By Bob O’Donnell, VP of Clients and Displays, IDC
This article was originally published on the Office Matters web site on January 19, 2011
The early days of client computing devices weren’t terribly unlike the early days of automobiles: everything was fine as long as you wanted a black Ford Model T, or its computing equivalent: a desktop PC. Over the last decade or so, however, we have seen an explosion of new form factors and new capabilities, all driven around the desire for greater mobility and freedom from the “chained-to-the-desk” computing model offered by desktop PCs. Driven by the forces behind Moore’s Law, companies have created devices that seem to continually shrink in size and yet increase in processing power. Concurrent with and helping drive these changes has been the dramatic expansion of wireless networking technologies, notably WiFi and 3G cellular connections.
The end result has been a huge influx of notebooks, netbooks (a.k.a., mininotebooks), smartphones, and other mobile connected devices, such as media tablets like Apple’s iPad or RIM’s Playbook. While some of these devices have been specifically designed to replace desktop PCs, most are actually supplemental and incremental. (Even today, desktop PCs represent 55% of all business PCs sold, with notebooks making up the other 45%.) As a result, the new norm for both business PC users and most consumers is the ownership and usage of multiple connected intelligent devices.
Easy and nearly constant access to these various devices has given people continuous access to the web, email, instant messaging, and every other kind of online service from nearly anywhere in the world. But as appealing as the concept of owning multiple devices may sound, it comes with a number of challenges, probably the most confounding of which is getting equal access to all your Microsoft Office and other documents on all these devices.

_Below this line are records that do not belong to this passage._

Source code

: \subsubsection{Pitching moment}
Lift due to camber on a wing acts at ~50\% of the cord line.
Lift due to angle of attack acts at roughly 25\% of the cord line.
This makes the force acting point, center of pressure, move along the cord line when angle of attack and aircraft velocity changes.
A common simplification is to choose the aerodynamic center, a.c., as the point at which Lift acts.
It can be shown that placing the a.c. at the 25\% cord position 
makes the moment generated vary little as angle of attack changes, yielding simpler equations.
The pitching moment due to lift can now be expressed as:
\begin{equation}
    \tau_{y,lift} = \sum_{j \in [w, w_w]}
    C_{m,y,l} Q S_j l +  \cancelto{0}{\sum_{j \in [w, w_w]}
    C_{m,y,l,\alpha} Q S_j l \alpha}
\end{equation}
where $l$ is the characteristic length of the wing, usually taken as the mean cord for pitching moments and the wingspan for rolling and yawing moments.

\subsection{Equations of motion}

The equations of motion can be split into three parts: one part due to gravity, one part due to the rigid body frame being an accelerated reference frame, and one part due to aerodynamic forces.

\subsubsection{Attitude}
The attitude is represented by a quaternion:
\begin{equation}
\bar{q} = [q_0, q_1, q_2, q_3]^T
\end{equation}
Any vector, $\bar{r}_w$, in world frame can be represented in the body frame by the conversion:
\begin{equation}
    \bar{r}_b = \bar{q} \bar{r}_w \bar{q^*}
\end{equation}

Each of them now offers as much or more computing power as the desktop PCs of just a few years ago, so it’s not unrealistic to expand or demand that you have access to your documents. In fact, in surveys of end users running mininotebooks, using office productivity applications is the third most common application on those devices behind web browsing and email. On media tablets (specifically, the iPad), our surveys show that more than 50% of owners use office productivity applications at least once a week.
Notebooks, mininotebooks, and new mobile phones running Windows Phone 7 all typically provide the ability to run Microsoft Office natively, but for other devices, the solutions aren’t always quite as simple. Some smartphones have utilities available that let you view or even edit native Office documents directly on them, but others can only open the files with file conversion utilities that often lose a lot of formatting or even critical content in the translation process. Microsoft has started to make that process better for iPhone owners with this week’s introduction of OneNote Mobile for iOS, the first of what is expected to be several mobile Office applications that run natively on non-Microsoft operating system-based devices. Not only does OneNote for the iPhone provide a device-optimized version of the application, it links to Microsoft’s cloud-based Windows Live SkyDrive storage service, which enables you to share and synchronize your OneNote files across all your devices.
Another solution for getting access to Office documents on other devices is leveraging web-based versions of Office, most of which will work fine on platforms that don’t support Office natively. Using the browser built into these devices, consumers and business people can open, view, and even edit most types of Office documents, helping people work wherever they need to, on whatever device they happen to have.
The number of devices that people will own and use is unlikely to diminish anytime soon, as people continue to look for flexibility in device sizes, features, and connectivity options, but that doesn’t have to be a deterrent to getting work done, as cloud-based options for Office as well as new mobile versions of Office apps, such as OneNote, can help support today’s diverse computing options.